Victor Davis Hanson‘s latest column at National Review Online challenges conventional wisdom about the value of “diversity.”
Emphasizing diversity has been the pitfall, not the strength, of nations throughout history.
The Roman Empire worked as long as Iberians, Greeks, Jews, Gauls, and myriad other African, Asian, and European communities spoke Latin, cherished habeas corpus, and saw being Roman as preferable to identifying with their own particular tribe. By the fifth century, diversity had won out but would soon prove a fatal liability.
Rome disintegrated when it became unable to assimilate new influxes of northern European tribes. Newcomers had no intention of giving up their Gothic, Hunnish, or Vandal identities.
The propaganda of history’s multicultural empires — the Ottoman, the Russian, the Austro-Hungarian, the British, and the Soviet — was never the strength of their diversity.
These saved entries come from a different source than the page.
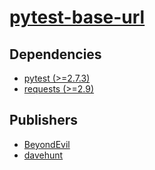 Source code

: # [pytest-base-url](https://pypi.org/project/pytest-base-url)

## Dependencies
- [pytest (>=2.7.3)](packages/p/pytest.md)
- [requests (>=2.9)](packages/r/requests.md)



## Publishers
- [BeyondEvil](https://pypi.org/user/BeyondEvil)
- [davehunt](https://pypi.org/user/davehunt)

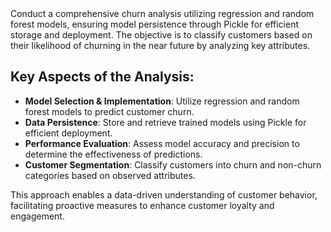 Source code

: <html>
  <body>
    Conduct a comprehensive churn analysis utilizing regression and random forest models, ensuring model persistence through Pickle for efficient storage and deployment. The objective is to classify customers based on their likelihood of churning in the near future by analyzing key attributes.  

## Key Aspects of the Analysis:

- **Model Selection & Implementation**: Utilize regression and random forest models to predict customer churn.  
- **Data Persistence**: Store and retrieve trained models using Pickle for efficient deployment.  
- **Performance Evaluation**: Assess model accuracy and precision to determine the effectiveness of predictions.  
- **Customer Segmentation**: Classify customers into churn and non-churn categories based on observed attributes.  
 

This approach enables a data-driven understanding of customer behavior, facilitating proactive measures to enhance customer loyalty and engagement.
  </body>
</html>
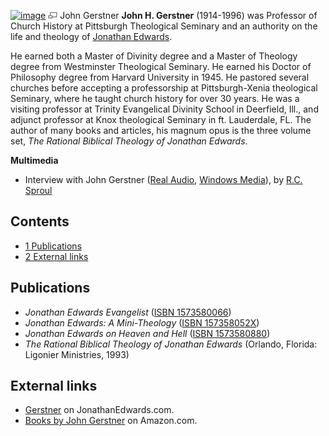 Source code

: [![image](images/thumb/8/86/Gerstner.jpg/150px-Gerstner.jpg.pagespeed.ce.VcUBqqS24h.jpg)](http://www.theopedia.com/File:Gerstner.jpg)
[![image](data:image/png;base64,iVBORw0KGgoAAAANSUhEUgAAAA8AAAALCAAAAACFLIiAAAAAAnRSTlMA/1uRIrUAAABPSURBVAjXY/j///+5vXDwjAHIr26ZAgXZe8H8a/+hoIcw/9nevdVL9+79DuPvzQYZFPUezu8BMZLXgkExnD8HAu6hqv//n+HZVjD4DuUDAKlChD3fj6aPAAAAAElFTkSuQmCC)](http://www.theopedia.com/File:Gerstner.jpg "Enlarge")
John Gerstner
**John H. Gerstner** (1914-1996) was Professor of Church History at
Pittsburgh Theological Seminary and an authority on the life and
theology of
[Jonathan Edwards](Jonathan_Edwards "Jonathan Edwards").

He earned both a Master of Divinity degree and a Master of Theology
degree from Westminster Theological Seminary. He earned his Doctor
of Philosophy degree from Harvard University in 1945. He pastored
several churches before accepting a professorship at
Pittsburgh-Xenia theological Seminary, where he taught church
history for over 30 years. He was a visiting professor at Trinity
Evangelical Divinity School in Deerfield, Ill., and adjunct
professor at Knox theological Seminary in ft. Lauderdale, FL. The
author of many books and articles, his magnum opus is the three
volume set, *The Rational Biblical Theology of Jonathan Edwards*.



**Multimedia**

-   Interview with John Gerstner
    ([Real Audio](http://broadcast.ligonier.org/playlists/rym20051028.m3u),
    [Windows Media](http://broadcast.ligonier.org/playlists/rym20051028.asx)),
    by [R.C. Sproul](R.C._Sproul "R.C. Sproul")

## Contents

-   [1 Publications](#Publications)
-   [2 External links](#External_links)

## Publications

-   *Jonathan Edwards Evangelist*
    ([ISBN 1573580066](http://www.theopedia.com/Special:BookSources/1573580066))
-   *Jonathan Edwards: A Mini-Theology*
    ([ISBN 157358052X](http://www.theopedia.com/Special:BookSources/157358052X))
-   *Jonathan Edwards on Heaven and Hell*
    ([ISBN 1573580880](http://www.theopedia.com/Special:BookSources/1573580880))
-   *The Rational Biblical Theology of Jonathan Edwards* (Orlando,
    Florida: Ligonier Ministries, 1993)

## External links

-   [Gerstner](http://www.jonathanedwards.com/gerstner.html) on
    JonathanEdwards.com.
-   [Books by John Gerstner](http://www.amazon.com/exec/obidos/external-search?field-keywords=Gerstner,+John+H.&mode=blended)
    on Amazon.com.




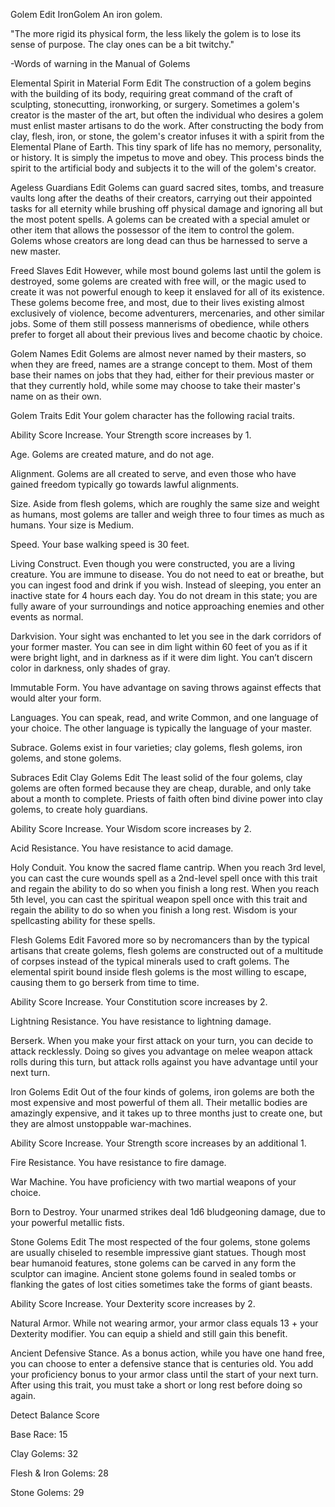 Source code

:Golem Edit
IronGolem
An iron golem.

"The more rigid its physical form, the less likely the golem is to lose its sense of purpose. The clay ones can be a bit twitchy."

-Words of warning in the Manual of Golems

Elemental Spirit in Material Form Edit
The construction of a golem begins with the building of its body, requiring great command of the craft of sculpting, stonecutting, ironworking, or surgery. Sometimes a goIem's creator is the master of the art, but often the individual who desires a golem must enlist master artisans to do the work. After constructing the body from clay, flesh, iron, or stone, the golem's creator infuses it with a spirit from the Elemental Plane of Earth. This tiny spark of life has no memory, personality, or history. It is simply the impetus to move and obey. This process binds the spirit to the artificial body and subjects it to the will of the golem's creator.

Ageless Guardians Edit
Golems can guard sacred sites, tombs, and treasure vaults long after the deaths of their creators, carrying out their appointed tasks for all eternity while brushing off physical damage and ignoring all but the most potent spells. A golems can be created with a special amulet or other item that allows the possessor of the item to control the golem. Golems whose creators are long dead can thus be harnessed to serve a new master.

Freed Slaves Edit
However, while most bound golems last until the golem is destroyed, some golems are created with free will, or the magic used to create it was not powerful enough to keep it enslaved for all of its existence. These golems become free, and most, due to their lives existing almost exclusively of violence, become adventurers, mercenaries, and other similar jobs. Some of them still possess mannerisms of obedience, while others prefer to forget all about their previous lives and become chaotic by choice.

Golem Names Edit
Golems are almost never named by their masters, so when they are freed, names are a strange concept to them. Most of them base their names on jobs that they had, either for their previous master or that they currently hold, while some may choose to take their master's name on as their own.

Golem Traits Edit
Your golem character has the following racial traits.

Ability Score Increase. Your Strength score increases by 1.

Age. Golems are created mature, and do not age.

Alignment. Golems are all created to serve, and even those who have gained freedom typically go towards lawful alignments.

Size. Aside from flesh golems, which are roughly the same size and weight as humans, most golems are taller and weigh three to four times as much as humans. Your size is Medium.

Speed. Your base walking speed is 30 feet.

Living Construct. Even though you were constructed, you are a living creature. You are immune to disease. You do not need to eat or breathe, but you can ingest food and drink if you wish. Instead of sleeping, you enter an inactive state for 4 hours each day. You do not dream in this state; you are fully aware of your surroundings and notice approaching enemies and other events as normal.

Darkvision. Your sight was enchanted to let you see in the dark corridors of your former master. You can see in dim light within 60 feet of you as if it were bright light, and in darkness as if it were dim light. You can’t discern color in darkness, only shades of gray.

Immutable Form. You have advantage on saving throws against effects that would alter your form.

Languages. You can speak, read, and write Common, and one language of your choice. The other language is typically the language of your master.

Subrace. Golems exist in four varieties; clay golems, flesh golems, iron golems, and stone golems.

Subraces Edit
Clay Golems Edit
The least solid of the four golems, clay golems are often formed because they are cheap, durable, and only take about a month to complete. Priests of faith often bind divine power into clay golems, to create holy guardians.

Ability Score Increase. Your Wisdom score increases by 2.

Acid Resistance. You have resistance to acid damage.

Holy Conduit. You know the sacred flame cantrip. When you reach 3rd level, you can cast the cure wounds spell as a 2nd-level spell once with this trait and regain the ability to do so when you finish a long rest. When you reach 5th level, you can cast the spiritual weapon spell once with this trait and regain the ability to do so when you finish a long rest. Wisdom is your spellcasting ability for these spells.

Flesh Golems Edit
Favored more so by necromancers than by the typical artisans that create golems, flesh golems are constructed out of a multitude of corpses instead of the typical minerals used to craft golems. The elemental spirit bound inside flesh golems is the most willing to escape, causing them to go berserk from time to time.

Ability Score Increase. Your Constitution score increases by 2.

Lightning Resistance. You have resistance to lightning damage.

Berserk. When you make your first attack on your turn, you can decide to attack recklessly. Doing so gives you advantage on melee weapon attack rolls during this turn, but attack rolls against you have advantage until your next turn.

Iron Golems Edit
Out of the four kinds of golems, iron golems are both the most expensive and most powerful of them all. Their metallic bodies are amazingly expensive, and it takes up to three months just to create one, but they are almost unstoppable war-machines.

Ability Score Increase. Your Strength score increases by an additional 1.

Fire Resistance. You have resistance to fire damage.

War Machine. You have proficiency with two martial weapons of your choice.

Born to Destroy. Your unarmed strikes deal 1d6 bludgeoning damage, due to your powerful metallic fists.

Stone Golems Edit
The most respected of the four golems, stone golems are usually chiseled to resemble impressive giant statues. Though most bear humanoid features, stone golems can be carved in any form the sculptor can imagine. Ancient stone golems found in sealed tombs or flanking the gates of lost cities sometimes take the forms of giant beasts.

Ability Score Increase. Your Dexterity score increases by 2.

Natural Armor. While not wearing armor, your armor class equals 13 + your Dexterity modifier. You can equip a shield and still gain this benefit.

Ancient Defensive Stance. As a bonus action, while you have one hand free, you can choose to enter a defensive stance that is centuries old. You add your proficiency bonus to your armor class until the start of your next turn. After using this trait, you must take a short or long rest before doing so again.

Detect Balance Score

Base Race: 15

Clay Golems: 32

Flesh & Iron Golems: 28

Stone Golems: 29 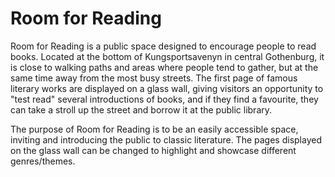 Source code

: # Room for Reading

Room for Reading is a public space designed to encourage people to read books. Located at the bottom of Kungsportsavenyn in central Gothenburg, it is close to walking paths and areas where people tend to gather, but at the same time away from the most busy streets. The first page of famous literary works are displayed on a glass wall, giving visitors an opportunity to "test read" several introductions of books, and if they find a favourite, they can take a stroll up the street and borrow it at the public library.

The purpose of Room for Reading is to be an easily accessible space, inviting and introducing the public to classic literature. The pages displayed on the glass wall can be changed to highlight and showcase different genres/themes.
To avoid chaos, their governments bragged about the religious, ideological, or royal advantages of unity, not diversity.
Nor did more modern quagmires like Iraq, Lebanon, Syria, Rwanda, or Yugoslavia boast that they were “diverse.” Instead, their strongman leaders naturally claimed that they shared an all-encompassing commonality.
When such coerced harmony failed, these nations suffered the even worse consequences of diversity, as tribes and sects turned murderously upon each other.
For some reason, contemporary America believes that it can reject its uniquely successful melting pot to embrace a historically dangerous and discredited salad-bowl separatism.